Weyandt called up booksellers he knew and invited them to contribute lists to his blog. Then he started calling booksellers he didn’t know. He sent a few e-mails, too. “My original thing was, I’ll do 20 lists of 50, and that will be 1,000 books,” he said. “It was a number I thought was reasonable, and it wouldn’t take that much time. The plan was to put one up every weekday, so it’d be four weeks. One month, 1,000 books, seemed clean and easy to me.

“And then it got a little out of control.”

The first blog post went up on Aug. 31, 2011. A writer for Shelf Awareness, an Internet newsletter about the book business, wrote about it three days later, “and the e-mail inbox just exploded” with messages from people all over the country who wanted to take part.

“I think it was just a fun thing for people,” Weyandt said. “They could do it however they wanted ― the 50 books I would take out of my house if it was on fire, or the 50 books I’d want to have on a desert island if I was stuck there, or the 50 books they love to hand-sell. In-print books, out-of-print books, I really wanted it to be a mishmash.”

There wasn’t a lot of overlap. Tim O’Brien’s “The Things They Carried” was on six lists (including Weyandt’s), and William Faulkner showed up 12 times, but other than those, “There weren’t that many that showed up on even four or five lists,” Weyandt said.

“The cool part of looking at the lists is that you see books that fit in a pattern, and then one or two that seem out of left field. On every list there were books that were unexpected.”

Paul Yamazaki of San Francisco’s City Lights Bookstore, for instance, has a lot of beat poetry on his list, “But then there’s ‘The Wind in the Willows,’” Weyandt said. “I would never, ever have guessed that one.”

The blog posts were still rolling out when it occurred to Fischbach that all of this could make a good book. Fischbach is the publisher of Coffee House Press in Minneapolis, and he had been keeping an eye out for just this sort of thing.

“Part of my goal is to have Coffee House be much more involved with public engagement and to promote the idea of books to be used as tools in the community for the common good,” he said. “And this was a perfect example of that general idea, in book form.”

He and Weyandt talked about how the blog might become a book. They decided it should be interactive, portable, “Something you can write in and carry in your pocket,” Fischbach said.

The result is an appealing volume, a little bigger than palm-sized, with a bright orangey-red cover. Inside, in addition to the lists, are Q&As with booksellers, and little boxes so readers can check off the books they’ve read, and space in the back for lists of their own, and information about all the bookstores, and a nice preface by Weyandt, and a very nice introduction by superstar bookstore owner and best-selling novelist Ann Patchett.

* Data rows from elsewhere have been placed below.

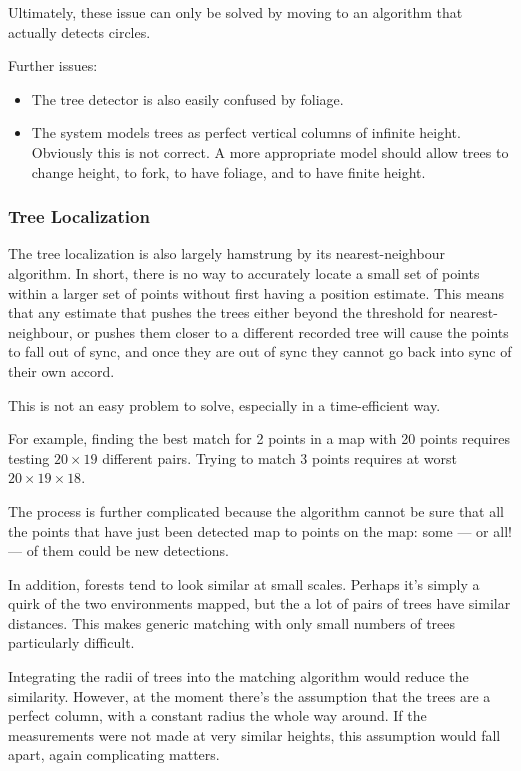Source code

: \documentclass[12pt,oneside,a4paper]{book}
\begin{document}
Ultimately, these issue can only be solved by moving to an algorithm
that actually detects circles.

Further issues:
\begin{itemize}
\item The tree detector is also easily confused by foliage.
\item The system models trees as perfect vertical columns of infinite
  height. Obviously this is not correct. A more appropriate model
  should allow trees to change height, to fork, to have foliage, and
  to have finite height.
\end{itemize}

\subsubsection{Tree Localization}
\label{sec:tree-localization}

The tree localization is also largely hamstrung by its
nearest-neighbour algorithm. In short, there is no way to accurately
locate a small set of points within a larger set of points without
first having a position estimate. This means that any estimate that
pushes the trees either beyond the threshold for nearest-neighbour, or
pushes them closer to a different recorded tree will cause the points
to fall out of sync, and once they are out of sync they cannot go back
into sync of their own accord.

This is not an easy problem to solve, especially in a time-efficient
way. 

For example, finding the best match for 2 points in a map with 20
points requires testing $20 \times 19$ different pairs. Trying to
match 3 points requires at worst $20 \times 19 \times 18$. 

The process is further complicated because the algorithm cannot be
sure that all the points that have just been detected map to points on
the map: some --- or all! --- of them could be new detections.

In addition, forests tend to look similar at small scales. Perhaps
it's simply a quirk of the two environments mapped, but the a lot of
pairs of trees have similar distances. This makes generic matching
with only small numbers of trees particularly difficult.

Integrating the radii of trees into the matching algorithm would
reduce the similarity. However, at the moment there's the assumption
that the trees are a perfect column, with a constant radius the whole
way around. If the measurements were not made at very similar heights,
this assumption would fall apart, again complicating matters.
\end{document}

“The desire to share books is the natural outcome of loving them,” Patchett writes. “People love to talk about how books are dead, and bookstores are dead. They say we are careening toward a world of electronic downloads and faceless Internet ordering, to which I say, Get thee to an independent bookstore. We are alive and well.”

“Read This!” has had great pre-publication buzz, praised in Kirkus Reviews and Publishers Weekly and elsewhere, and, of course, with a cadre of indie booksellers across the country all ready to hand-sell it.

All of the contributors, and Weyandt, agreed that the royalties will be donated to the American Booksellers Foundation for Free Expression, an organization that fights censorship and the banning of books.

“No matter the region or kind of store, for all of us,” Weyandt said, “the opportunity for freedom of information is a really important part of what we do.”